Subsequent search for the natural animal host of SARS-CoV unveiled a closely related bat CoV, termed SARS-related Rhinolophus bat CoV HKU3 (SARSr-Rh-BatCoV HKU3), which exists in Chinese horseshoe bats [46]. These bats are positive for anti-SARS-CoV antibodies and genome sequence of SARSr-Rh-BatCoV HKU3 [37,47]. This and other bat CoVs share 88-92% nucleotide sequence homology with SARS-CoV. These studies have laid the foundation for the new concept that bats host emerging human pathogens. Several SARS-like CoVs (SL-CoVs) have also been identified from bats, but none except for one designated WIV1 can be isolated as live virus [7]. Human angiotensin converting enzyme 2 (ACE2) is known to be the receptor of SARS-CoV. WIV1 derived from fecal sample of bats was demonstrated to use bat, civet and human ACE2 as receptor for cell entry [48]. Intriguingly, sera of convalescent SARS patients were capable of neutralizing WIV1 [48]. Thus far, WIV1 represents the most closely related ancestor of SARS-CoV in bats [7,48], sharing 95% nucleotide sequence homology. Albeit the high homology between these two viruses, it is generally believed that WIV1 is not the immediate parental virus of SARS-CoV and bats are not the immediate reservoir host of SARS-CoV.

MERS-CoV

Phylogenetic analysis clusters MERS-CoV to the same group as bat CoV-HKU4 and bat CoV-HKU5. Bat CoV-HKU4 and MERS-CoV utilize the same host receptor, dipeptidyl peptidase 4 (DPP4), for virus entry [49]. RNA-dependent RNA polymerase sequences of MERS-CoV are phylogenetically closer to counterparts in bat beta-CoVs identified from Europe and Africa [50,51]. Up to now, no live MERS-CoV can be found in wild bats. MERS-CoV and its closest relative bat CoV-HKU25 share only 87% nucleotide sequence homology [52,53]. Thus, bats might not be the immediate reservoir host of MERS-CoV. On the other hand, studies in Middle East have shown that dromedary camels are seropositive for MERS-CoV-specific neutralizing antibodies [54], same as camels of Middle East origin in multiple African countries [55]. Live MERS-CoV identical to the virus found in humans was isolated from the nasal swabs of dromedary camels, further indicating that camels serve as the bona fide reservoir host of MERS-CoV [56]. It is also noteworthy that generally mild symptoms but massive virus shedding were observed in camels experimentally infected with MERS-CoV [57]. Notably, infected camels shed viruses not only through respiratory route but also through fecal-oral route, which is also the main route for virus shedding from bats.

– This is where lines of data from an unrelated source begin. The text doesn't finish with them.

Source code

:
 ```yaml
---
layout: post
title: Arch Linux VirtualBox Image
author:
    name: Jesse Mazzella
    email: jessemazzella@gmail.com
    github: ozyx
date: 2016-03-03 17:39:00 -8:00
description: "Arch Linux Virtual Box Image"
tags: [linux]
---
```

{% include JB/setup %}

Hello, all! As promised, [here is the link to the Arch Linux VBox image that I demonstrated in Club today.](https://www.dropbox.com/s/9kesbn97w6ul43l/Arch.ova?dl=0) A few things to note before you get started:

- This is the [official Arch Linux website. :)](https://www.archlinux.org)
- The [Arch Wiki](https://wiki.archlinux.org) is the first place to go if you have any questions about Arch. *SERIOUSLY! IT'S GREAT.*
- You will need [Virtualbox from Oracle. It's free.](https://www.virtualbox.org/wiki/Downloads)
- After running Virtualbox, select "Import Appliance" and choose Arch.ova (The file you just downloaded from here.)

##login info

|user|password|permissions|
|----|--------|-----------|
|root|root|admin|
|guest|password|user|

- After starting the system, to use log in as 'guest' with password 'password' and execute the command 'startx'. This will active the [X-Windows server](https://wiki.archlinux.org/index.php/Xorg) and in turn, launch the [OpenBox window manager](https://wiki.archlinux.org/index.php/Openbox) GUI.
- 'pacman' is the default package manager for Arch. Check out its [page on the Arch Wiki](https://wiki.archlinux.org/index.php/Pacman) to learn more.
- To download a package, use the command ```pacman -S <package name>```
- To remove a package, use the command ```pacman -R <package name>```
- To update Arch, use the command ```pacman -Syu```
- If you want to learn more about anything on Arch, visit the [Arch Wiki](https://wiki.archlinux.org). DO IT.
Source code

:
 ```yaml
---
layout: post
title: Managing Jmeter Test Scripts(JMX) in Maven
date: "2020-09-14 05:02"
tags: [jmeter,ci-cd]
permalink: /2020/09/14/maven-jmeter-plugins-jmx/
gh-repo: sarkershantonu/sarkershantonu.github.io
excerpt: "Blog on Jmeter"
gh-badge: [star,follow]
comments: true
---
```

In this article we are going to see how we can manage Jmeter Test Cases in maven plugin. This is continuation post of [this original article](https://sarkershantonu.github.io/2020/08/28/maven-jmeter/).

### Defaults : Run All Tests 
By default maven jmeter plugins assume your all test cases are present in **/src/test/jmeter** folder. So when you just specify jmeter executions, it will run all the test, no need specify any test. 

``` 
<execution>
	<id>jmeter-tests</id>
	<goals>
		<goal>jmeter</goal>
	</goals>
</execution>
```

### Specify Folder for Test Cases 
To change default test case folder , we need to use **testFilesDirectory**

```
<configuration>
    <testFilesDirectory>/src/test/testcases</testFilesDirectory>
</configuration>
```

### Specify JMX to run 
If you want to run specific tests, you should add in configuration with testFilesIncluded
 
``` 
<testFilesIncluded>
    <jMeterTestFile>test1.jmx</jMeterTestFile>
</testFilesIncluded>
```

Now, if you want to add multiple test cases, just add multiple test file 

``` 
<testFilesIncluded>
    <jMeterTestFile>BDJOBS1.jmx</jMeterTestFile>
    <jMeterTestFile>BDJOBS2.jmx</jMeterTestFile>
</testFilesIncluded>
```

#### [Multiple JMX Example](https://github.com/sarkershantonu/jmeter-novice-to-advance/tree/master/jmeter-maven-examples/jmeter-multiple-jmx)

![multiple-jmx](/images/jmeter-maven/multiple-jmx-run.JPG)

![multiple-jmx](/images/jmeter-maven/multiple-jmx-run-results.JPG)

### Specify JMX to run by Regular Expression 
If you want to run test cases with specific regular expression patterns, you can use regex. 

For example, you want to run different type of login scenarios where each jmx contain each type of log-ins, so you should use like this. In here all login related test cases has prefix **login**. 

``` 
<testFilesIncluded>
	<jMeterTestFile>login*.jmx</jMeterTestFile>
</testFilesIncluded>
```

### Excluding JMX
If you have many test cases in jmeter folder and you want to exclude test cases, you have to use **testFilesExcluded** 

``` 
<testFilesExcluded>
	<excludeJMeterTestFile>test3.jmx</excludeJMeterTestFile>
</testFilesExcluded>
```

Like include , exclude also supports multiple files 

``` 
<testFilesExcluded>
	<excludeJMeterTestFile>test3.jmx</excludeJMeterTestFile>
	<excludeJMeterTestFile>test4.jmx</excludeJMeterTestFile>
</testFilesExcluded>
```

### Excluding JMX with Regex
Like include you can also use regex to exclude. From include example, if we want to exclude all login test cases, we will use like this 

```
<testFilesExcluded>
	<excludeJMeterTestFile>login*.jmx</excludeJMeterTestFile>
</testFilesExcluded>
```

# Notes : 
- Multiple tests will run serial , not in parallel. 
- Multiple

However, questions still remain since many confirmed cases of MERS have no contact history with camels prior to symptom onset [58], plausibly ascribed to human-to-human transmission or unknown transmission routes involving unrecognized animal species that harbour MERS-CoV. These merit further investigations.

SARS-CoV-2

SARS-CoV-2 shares 96.2% nucleotide homology with a bat CoV RaTG13 isolated from Rhinolophus affinis bats [8]. As in the cases of SARS-CoV and MERS-CoV, the sequence divergence between SARS-CoV-2 and RaTG13 is too great to assign parental relationship. That is to say, bats might not be the immediate reservoir host(s) of SARS-CoV-2 unless almost identical bat CoVs are found in future. Presumably, the intermediate animal hosts of SARS-CoV-2 should be among the wildlife species sold and killed at the Huanan Seafood Wholesale Market, with which many of the initial cases of COVID-19 were associated, indicative of a probable animal-to-human transmission event [40]. Several recent studies based on metagenomic sequencing have suggested that a group of endangered small mammals known as pangolins (Manis javanica) could also harbour ancestral beta-CoVs related to SARS-CoV-2 [59]. These novel pangolin CoV genomes share 85-92% nucleotide sequence homology with SARS-CoV-2. However, they are equally closely related to RaTG13 with about 90% identity at the level of nucleotide sequence. They cluster into two sub-lineages of SARS-CoV-2-like viruses in the phylogenetic tree, one of which share a more similar receptor binding domain (RBD) with SARS-CoV-2, with 97.4% amino acid sequence identity [59]. In stark contrast, the RBDs of SARS-CoV-2 and RaTG13 are more divergent, albeit a higher degree of sequence homology genome-wide. An earlier study on diseased pangolins also reported the detection of viral contigs from lung samples, which turn out to be similarly related to SARS-CoV-2 [60]. This study adopted different assembly methods and manual curation to generate a partial genome sequence comprising about 86.3% of the full-length viral genome [60].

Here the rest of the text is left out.